Tried Kobe once. Couldn't handle it due to the obscene amount of fat in it. Just so gross. Give me a nice porterhouse steak anyday of the week.
htj wrote:Interesting. Interesting. Do you speak for all of the Royal Marines in this?
No, I like the Scottish/Welsh Marines loads as well.. some numbering amongst my best mates but you know.. they actually left Scotland for a bit and realise that the brainwashing they received at the hands of their parents is false.
I suppose I've nothing against Scottish and Welsh people that have been outside of the craggy windswept lands that call home.
htj wrote:Interesting. Interesting. Do you speak for all of the Royal Marines in this?

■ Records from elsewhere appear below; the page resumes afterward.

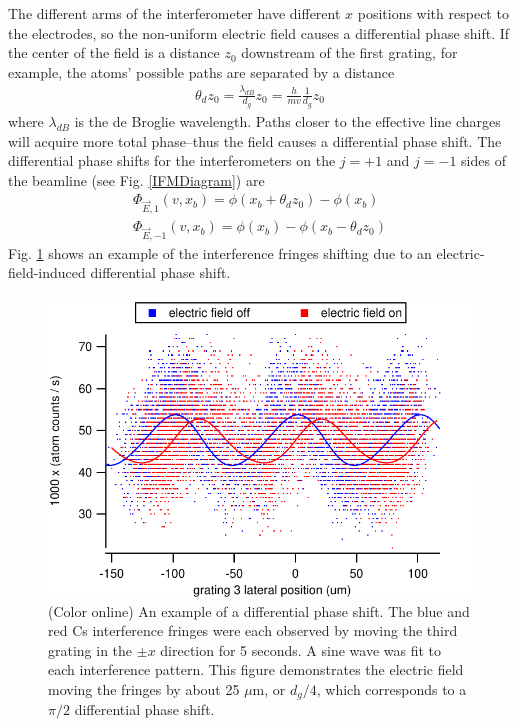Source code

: \documentclass[twocolumn,prl,showpacs,superscriptaddress]{revtex4-1}   %
\newcommand{\figref}[1]{Fig. \ref{#1}}
\begin{document}
The different arms of the interferometer have different $x$ positions with respect to the electrodes, so the non-uniform electric field causes a differential phase shift. If the center of the field is a distance $z_0$ downstream of the first grating, for example, the atoms' possible paths are separated by a distance 
\begin{align}
	\theta_d z_0 = \frac{\lambda_{dB}}{d_g} z_0 = \frac{h}{mv}\frac{1}{d_g} z_0
	\label{pathSeparation}
\end{align}
where $\lambda_{dB}$ is the de Broglie wavelength. Paths closer to the effective line charges will acquire more total phase--thus the field causes a differential phase shift. The differential phase shifts for the interferometers on the $j=+1$ and $j=-1$ sides of the beamline (see \figref{IFMDiagram}) are
\begin{align}
	\Phi_{\vec{E},1}(v,x_b) = \phi(x_b+\theta_d z_0) - \phi(x_b) \nonumber \\
	\Phi_{\vec{E},-1}(v,x_b) = \phi(x_b) - \phi(x_b-\theta_d z_0)
	\label{deltaPhasePillars}
\end{align}
\figref{phaseShiftExample} shows an example of the interference fringes shifting due to an electric-field-induced differential phase shift.

\begin{figure}
\includegraphics[width=\linewidth,keepaspectratio]{countsVsGratingPos_150420.pdf}
\caption{\label{phaseShiftExample}(Color online) An example of a differential phase shift. The blue and red Cs interference fringes were each observed by moving the third grating in the $\pm x$ direction for 5 seconds. A sine wave was fit to each interference pattern. This figure demonstrates the electric field moving the fringes by about 25 $\mu$m, or $d_g/4$, which corresponds to a $\pi/2$ differential phase shift.}
\end{figure}
\end{document}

No, I like the Scottish/Welsh Marines loads as well.. some numbering amongst my best mates but you know.. they actually left Scotland for a bit and realise that the brainwashing they received at the hands of their parents is false.
I suppose I've nothing against Scottish and Welsh people that have been outside of the craggy windswept lands that call home.
Some kind of internment and re-education camps should do the trick then. I'll bring the Beethoven, you bring the eye-holding-open clip things.
The american accent (as a general thing) comes from the pioneers, many of whom, were british. They have near as much right to claim ownership of the language as we do. Language comes from people, it doesnt squirt from the top of big ben.....
Australians have no such right however, bunch of criminals
Edit: Btw i still see it as 'Redson' (which i like) rather than 'redsatan' (which is lame)
Perkustin wrote:The american accent (as a general thing) comes from the pioneers, many of whom, were british. They have near as much right to claim ownership of the language as we do. Language comes from people, it doesnt squirt from the top of big ben.....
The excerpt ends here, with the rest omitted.